Has our conscience shown?
Has the sweet breeze blown?
Has all the kindness gone?
Hope still lingers on.
I drink myself of newfound pity
Sitting alone in new york city
And I dont know why.

Are we listening to hyms of offering?
Have we eyes to see that love is gathering?
All the words that Ive been reading
Have now started the act of bleeding into one.

So I walk up on high
And I step to the edge
To see my world below.
And I laugh at myself
As the years roll down.
cause its the world I know.
Its the world I know.

That is how I feel... all the words that I've been reading on here...
I feel so much better having found this asylum/refuge where I can express deep feelings I just don't know how to share, or was afraid to share, in the world around me.
Thank you all if for nothing else- being here and sharing.

---As an afterthought figured I'd put in the music video for those that haven't seen it---
Thanks Dancer for your kind comment ;)



Think I just watched this video a dozen times in a row now lol.
 
Lost in the Oilfield said:
The World I Know

Has our conscience shown?
Has the sweet breeze blown?
Has all the kindness gone?
Hope still lingers on.
I drink myself of newfound pity
Sitting alone in new york city
And I dont know why.

Are we listening to hyms of offering?
Have we eyes to see that love is gathering?
All the words that Ive been reading
Have now started the act of bleeding into one.

So I walk up on high
And I step to the edge
To see my world below.
And I laugh at myself
As the years roll down.
cause its the world I know.
Its the world I know.

That is how I feel... all the words that I've been reading on here...
I feel so much better having found this asylum/refuge where I can express deep feelings I just don't know how to share, or was afraid to share, in the world around me.
Thank you all if for nothing else- being here and sharing.
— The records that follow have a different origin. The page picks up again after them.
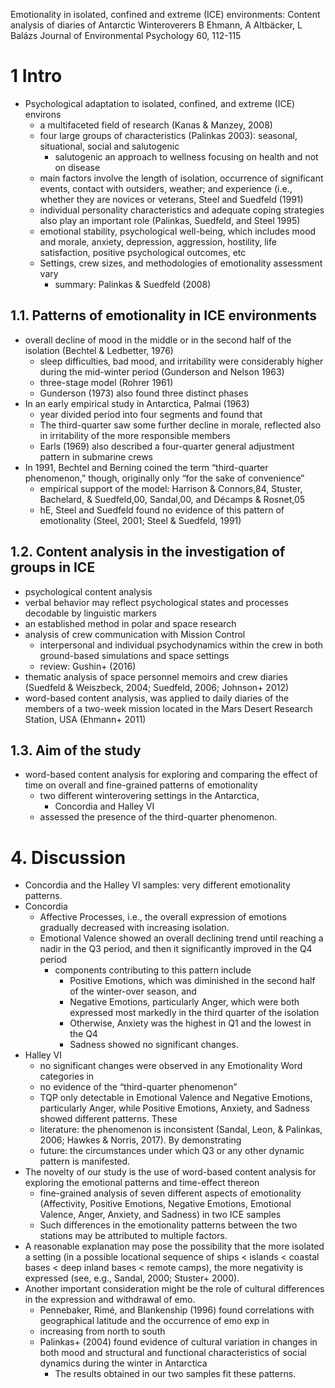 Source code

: Emotionality in isolated, confined and extreme (ICE) environments:
  Content analysis of diaries of Antarctic Winteroverers
B Ehmann, A Altbäcker, L Balázs
Journal of Environmental Psychology 60, 112-115

# 1 Intro

* Psychological adaptation to isolated, confined, and extreme (ICE) environs
  * a multifaceted field of research (Kanas & Manzey, 2008)
  * four large groups of characteristics (Palinkas 2003):
    seasonal, situational, social and salutogenic
    * salutogenic an approach to wellness focusing on health and not on disease
  * main factors involve the length of isolation, occurrence of significant
    events, contact with outsiders, weather; and experience (i.e., whether they
    are novices or veterans, Steel and Suedfeld (1991)
  * individual personality characteristics and adequate coping strategies also
    play an important role (Palinkas, Suedfeld, and Steel 1995)
  * emotional stability, psychological well-being, which includes
    mood and morale, anxiety, depression, aggression, hostility,
    life satisfaction, positive psychological outcomes, etc
  * Settings, crew sizes, and methodologies of emotionality assessment vary
    * summary: Palinkas & Suedfeld (2008)

## 1.1. Patterns of emotionality in ICE environments

* overall decline of mood in the middle or in the second half of the isolation
  (Bechtel & Ledbetter, 1976)
  * sleep difficulties, bad mood, and irritability were considerably higher
    during the mid-winter period (Gunderson and Nelson 1963)
  * three-stage model (Rohrer 1961)
  * Gunderson (1973) also found three distinct phases
* In an early empirical study in Antarctica, Palmai (1963) 
  * year divided period into four segments and found that
  * The third-quarter saw some further decline in morale,
    reflected also in irritability of the more responsible members
  * Earls (1969) also described a four-quarter general adjustment pattern
    in submarine crews
* In 1991, Bechtel and Berning coined the term “third-quarter phenomenon,”
  though, originally only “for the sake of convenience”
  * empirical support of the model: Harrison & Connors,84,
    Stuster, Bachelard, & Suedfeld,00, Sandal,00, and Décamps & Rosnet,05
  * hE, Steel and Suedfeld found no evidence of this pattern of emotionality
    (Steel, 2001; Steel & Suedfeld, 1991)

## 1.2. Content analysis in the investigation of groups in ICE

* psychological content analysis
* verbal behavior may reflect psychological states and processes
  decodable by linguistic markers
* an established method in polar and space research
* analysis of crew communication with Mission Control
  * interpersonal and individual psychodynamics within the crew
    in both ground-based simulations and space settings
  * review: Gushin+ (2016)
* thematic analysis of space personnel memoirs and crew diaries
  (Suedfeld & Weiszbeck, 2004; Suedfeld, 2006; Johnson+ 2012)
* word-based content analysis, was applied to
  daily diaries of the members of a two-week mission located
  in the Mars Desert Research Station, USA (Ehmann+ 2011)

## 1.3. Aim of the study

* word-based content analysis for exploring and comparing the
  effect of time on overall and fine-grained patterns of emotionality 
  * two different winterovering settings in the Antarctica, 
    * Concordia and Halley VI
  * assessed the presence of the third-quarter phenomenon.

# 4. Discussion

* Concordia and the Halley VI samples: very different emotionality patterns.
* Concordia
  * Affective Processes, i.e., the overall expression of emotions 
    gradually decreased with increasing isolation. 
  * Emotional Valence showed an overall declining trend until reaching a nadir
    in the Q3 period, and then it significantly improved in the Q4 period
    * components contributing to this pattern include
      * Positive Emotions, which was diminished in the second half of the
        winter-over season, and
      * Negative Emotions, particularly Anger, which were both expressed most
        markedly in the third quarter of the isolation
      * Otherwise, Anxiety was the highest in Q1 and the lowest in the Q4
      * Sadness showed no significant changes.
* Halley VI
  * no significant changes were observed in any Emotionality Word categories in
  * no evidence of the “third-quarter phenomenon”
  * TQP only detectable in Emotional Valence and Negative Emotions,
    particularly Anger, while
    Positive Emotions, Anxiety, and Sadness showed different patterns. These
  * literature: the phenomenon is inconsistent
    (Sandal, Leon, & Palinkas, 2006; Hawkes & Norris, 2017). By demonstrating
  * future: the circumstances under which Q3 or any other dynamic pattern is
    manifested.
* The novelty of our study is the use of word-based content analysis for
  exploring the emotional patterns and time-effect thereon
  * fine-grained analysis of seven different aspects of emotionality
    (Affectivity, Positive Emotions, Negative Emotions, Emotional Valence,
    Anger, Anxiety, and Sadness) in two ICE samples
  * Such differences in the emotionality patterns between the two stations may
    be attributed to multiple factors.
* A reasonable explanation may pose the possibility that
  the more isolated a setting (in a possible locational sequence of ships <
  islands < coastal bases < deep inland bases < remote camps), the more
  negativity is expressed (see, e.g., Sandal, 2000; Stuster+ 2000).
* Another important consideration might be
  the role of cultural differences in the expression and withdrawal of emo.
  * Pennebaker, Rimé, and Blankenship (1996) found
    correlations with geographical latitude and the occurrence of emo exp in
  * increasing from north to south
  * Palinkas+ (2004) found evidence of cultural variation in changes in both
    mood and structural and functional characteristics of social dynamics
    during the winter in Antarctica
    * The results obtained in our two samples fit these patterns.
I'm happy you've found something here you've been searching for. I really enjoy reading your posts, even though it can take me a while and I can't understand what you're talking about sometimes! =P
 
Lost in the Oilfield said:
The World I Know

Has our conscience shown?
Has the sweet breeze blown?
Has all the kindness gone?
Hope still lingers on.
I drink myself of newfound pity
Sitting alone in new york city
And I dont know why.

Are we listening to hyms of offering?
Have we eyes to see that love is gathering?
All the words that Ive been reading
Have now started the act of bleeding into one.

So I walk up on high
And I step to the edge
To see my world below.
And I laugh at myself
As the years roll down.
cause its the world I know.
Its the world I know.

That is how I feel... all the words that I've been reading on here...
I feel so much better having found this asylum/refuge where I can express deep feelings I just don't know how to share, or was afraid to share, in the world around me.
Thank you all if for nothing else- being here and sharing.

---As an afterthought figured I'd put in the music video for those that haven't seen it---
Thanks Dancer for your kind comment ;)



Think I just watched this video a dozen times in a row now lol.


OMG I remember that song, I had never seen the video for it, gee the video puts a different slant on the song for me.
 
Yeah, it did for me too Blue... I have been that guy in the suit more times than I care to recall.

I don't know. Even later today I was feeling a bit... weird... depressed... irritable... I'm not sure. When I read your post I was trying to give a good description of how the song makes me feel, the part where he's about to let go, and there's a flash and a pigeon lands on his arm... so many times nature has affected me like that... so many times in my depression and frustration I've got up, walked outside and wandered off through the woods and fields in the dark of night... and something... I say God... has reached out and picked me up when I let go... carried me in his arms and showed me what, I can't say, but just something each time that made me come out of the darkness. One time, it was freezing and I'd wandered out into a field and lay on my back shivering and miserable... I closed my eyes and shut out the world... I opened them again and saw every star shining in the night sky... I could see endless stars glittering so bright in the cold night. Then I noticed something amazing... the Northern Lights... Aurora Borealis. It was like watching a great, green, shimmering veil blowing in an unseen breeze across the whole night sky... it was such an amazing sight, though I had seen it many times before, that I almost felt like crying. After some time I stood up and walked back inside feeling a warmth that penetrated through my shivering body and gave me hope. I slept well that night. It's like the parable Footsteps in the Sand... where I have looked back and seen that through the hardest times in my life there have only been one set of footsteps... I knew at those times that those footsteps were not mine and I was being carried.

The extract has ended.